_TASK GOAL_
The response should consist of every line below, unchanged.

_DATA IN THIS EXERCISE_
===

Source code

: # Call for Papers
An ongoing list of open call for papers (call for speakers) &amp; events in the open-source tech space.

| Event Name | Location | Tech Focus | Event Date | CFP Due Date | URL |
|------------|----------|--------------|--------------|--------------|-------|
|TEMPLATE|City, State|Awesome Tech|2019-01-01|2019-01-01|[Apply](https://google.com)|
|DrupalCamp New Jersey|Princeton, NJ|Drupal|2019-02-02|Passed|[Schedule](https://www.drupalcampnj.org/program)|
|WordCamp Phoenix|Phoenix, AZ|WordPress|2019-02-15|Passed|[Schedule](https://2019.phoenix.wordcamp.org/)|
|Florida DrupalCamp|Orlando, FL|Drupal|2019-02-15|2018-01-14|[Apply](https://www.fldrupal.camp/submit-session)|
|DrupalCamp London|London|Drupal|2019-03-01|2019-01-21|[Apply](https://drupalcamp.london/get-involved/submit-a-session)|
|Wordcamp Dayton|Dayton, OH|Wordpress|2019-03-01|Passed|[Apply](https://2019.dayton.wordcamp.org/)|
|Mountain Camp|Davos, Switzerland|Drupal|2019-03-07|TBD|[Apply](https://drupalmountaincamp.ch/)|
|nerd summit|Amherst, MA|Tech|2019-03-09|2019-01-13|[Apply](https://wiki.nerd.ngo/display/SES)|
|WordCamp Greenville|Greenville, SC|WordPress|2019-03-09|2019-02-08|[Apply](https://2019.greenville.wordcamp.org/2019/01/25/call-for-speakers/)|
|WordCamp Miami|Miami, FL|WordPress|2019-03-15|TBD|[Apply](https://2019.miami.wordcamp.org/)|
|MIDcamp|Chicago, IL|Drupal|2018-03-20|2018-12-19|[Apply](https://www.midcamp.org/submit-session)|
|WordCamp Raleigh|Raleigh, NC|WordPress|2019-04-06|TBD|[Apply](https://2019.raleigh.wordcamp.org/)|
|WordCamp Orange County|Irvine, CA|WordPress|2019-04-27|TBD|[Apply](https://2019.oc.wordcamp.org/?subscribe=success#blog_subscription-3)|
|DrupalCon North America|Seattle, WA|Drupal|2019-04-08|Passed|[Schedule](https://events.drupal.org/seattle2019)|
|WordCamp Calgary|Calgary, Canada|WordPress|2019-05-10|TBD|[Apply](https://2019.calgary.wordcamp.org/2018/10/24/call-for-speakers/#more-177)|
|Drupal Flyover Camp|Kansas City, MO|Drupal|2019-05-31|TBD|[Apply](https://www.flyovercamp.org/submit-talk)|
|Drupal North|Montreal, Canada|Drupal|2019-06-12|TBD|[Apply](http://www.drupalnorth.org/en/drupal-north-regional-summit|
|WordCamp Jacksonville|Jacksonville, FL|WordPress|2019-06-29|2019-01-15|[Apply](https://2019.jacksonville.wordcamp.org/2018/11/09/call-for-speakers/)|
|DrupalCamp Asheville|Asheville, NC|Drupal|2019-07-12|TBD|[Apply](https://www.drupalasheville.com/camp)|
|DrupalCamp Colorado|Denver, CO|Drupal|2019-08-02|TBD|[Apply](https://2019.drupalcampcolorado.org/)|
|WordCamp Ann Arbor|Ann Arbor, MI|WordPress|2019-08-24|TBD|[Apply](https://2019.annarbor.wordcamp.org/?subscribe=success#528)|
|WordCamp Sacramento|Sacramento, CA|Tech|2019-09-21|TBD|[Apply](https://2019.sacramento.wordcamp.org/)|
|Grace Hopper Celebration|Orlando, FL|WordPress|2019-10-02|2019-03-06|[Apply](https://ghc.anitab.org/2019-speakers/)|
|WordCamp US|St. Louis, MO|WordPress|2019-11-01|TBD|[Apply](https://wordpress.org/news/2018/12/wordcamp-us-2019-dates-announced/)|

===

_ANSWER SPACE_
Source code

: # Call for Papers
An ongoing list of open call for papers (call for speakers) &amp; events in the open-source tech space.

| Event Name | Location | Tech Focus | Event Date | CFP Due Date | URL |
|------------|----------|--------------|--------------|--------------|-------|
|TEMPLATE|City, State|Awesome Tech|2019-01-01|2019-01-01|[Apply](https://google.com)|
|DrupalCamp New Jersey|Princeton, NJ|Drupal|2019-02-02|Passed|[Schedule](https://www.drupalcampnj.org/program)|
|WordCamp Phoenix|Phoenix, AZ|WordPress|2019-02-15|Passed|[Schedule](https://2019.phoenix.wordcamp.org/)|
|Florida DrupalCamp|Orlando, FL|Drupal|2019-02-15|2018-01-14|[Apply](https://www.fldrupal.camp/submit-session)|
|DrupalCamp London|London|Drupal|2019-03-01|2019-01-21|[Apply](https://drupalcamp.london/get-involved/submit-a-session)|
|Wordcamp Dayton|Dayton, OH|Wordpress|2019-03-01|Passed|[Apply](https://2019.dayton.wordcamp.org/)|
|Mountain Camp|Davos, Switzerland|Drupal|2019-03-07|TBD|[Apply](https://drupalmountaincamp.ch/)|
|nerd summit|Amherst, MA|Tech|2019-03-09|2019-01-13|[Apply](https://wiki.nerd.ngo/display/SES)|
|WordCamp Greenville|Greenville, SC|WordPress|2019-03-09|2019-02-08|[Apply](https://2019.greenville.wordcamp.org/2019/01/25/call-for-speakers/)|
|WordCamp Miami|Miami, FL|WordPress|2019-03-15|TBD|[Apply](https://2019.miami.wordcamp.org/)|
|MIDcamp|Chicago, IL|Drupal|2018-03-20|2018-12-19|[Apply](https://www.midcamp.org/submit-session)|
|WordCamp Raleigh|Raleigh, NC|WordPress|2019-04-06|TBD|[Apply](https://2019.raleigh.wordcamp.org/)|
|WordCamp Orange County|Irvine, CA|WordPress|2019-04-27|TBD|[Apply](https://2019.oc.wordcamp.org/?subscribe=success#blog_subscription-3)|
|DrupalCon North America|Seattle, WA|Drupal|2019-04-08|Passed|[Schedule](https://events.drupal.org/seattle2019)|
|WordCamp Calgary|Calgary, Canada|WordPress|2019-05-10|TBD|[Apply](https://2019.calgary.wordcamp.org/2018/10/24/call-for-speakers/#more-177)|
|Drupal Flyover Camp|Kansas City, MO|Drupal|2019-05-31|TBD|[Apply](https://www.flyovercamp.org/submit-talk)|
|Drupal North|Montreal, Canada|Drupal|2019-06-12|TBD|[Apply](http://www.drupalnorth.org/en/drupal-north-regional-summit|
|WordCamp Jacksonville|Jacksonville, FL|WordPress|2019-06-29|2019-01-15|[Apply](https://2019.jacksonville.wordcamp.org/2018/11/09/call-for-speakers/)|
|DrupalCamp Asheville|Asheville, NC|Drupal|2019-07-12|TBD|[Apply](https://www.drupalasheville.com/camp)|
|DrupalCamp Colorado|Denver, CO|Drupal|2019-08-02|TBD|[Apply](https://2019.drupalcampcolorado.org/)|
|WordCamp Ann Arbor|Ann Arbor, MI|WordPress|2019-08-24|TBD|[Apply](https://2019.annarbor.wordcamp.org/?subscribe=success#528)|
|WordCamp Sacramento|Sacramento, CA|Tech|2019-09-21|TBD|[Apply](https://2019.sacramento.wordcamp.org/)|
|Grace Hopper Celebration|Orlando, FL|WordPress|2019-10-02|2019-03-06|[Apply](https://ghc.anitab.org/2019-speakers/)|
|WordCamp US|St. Louis, MO|WordPress|2019-11-01|TBD|[Apply](https://wordpress.org/news/2018/12/wordcamp-us-2019-dates-announced/)|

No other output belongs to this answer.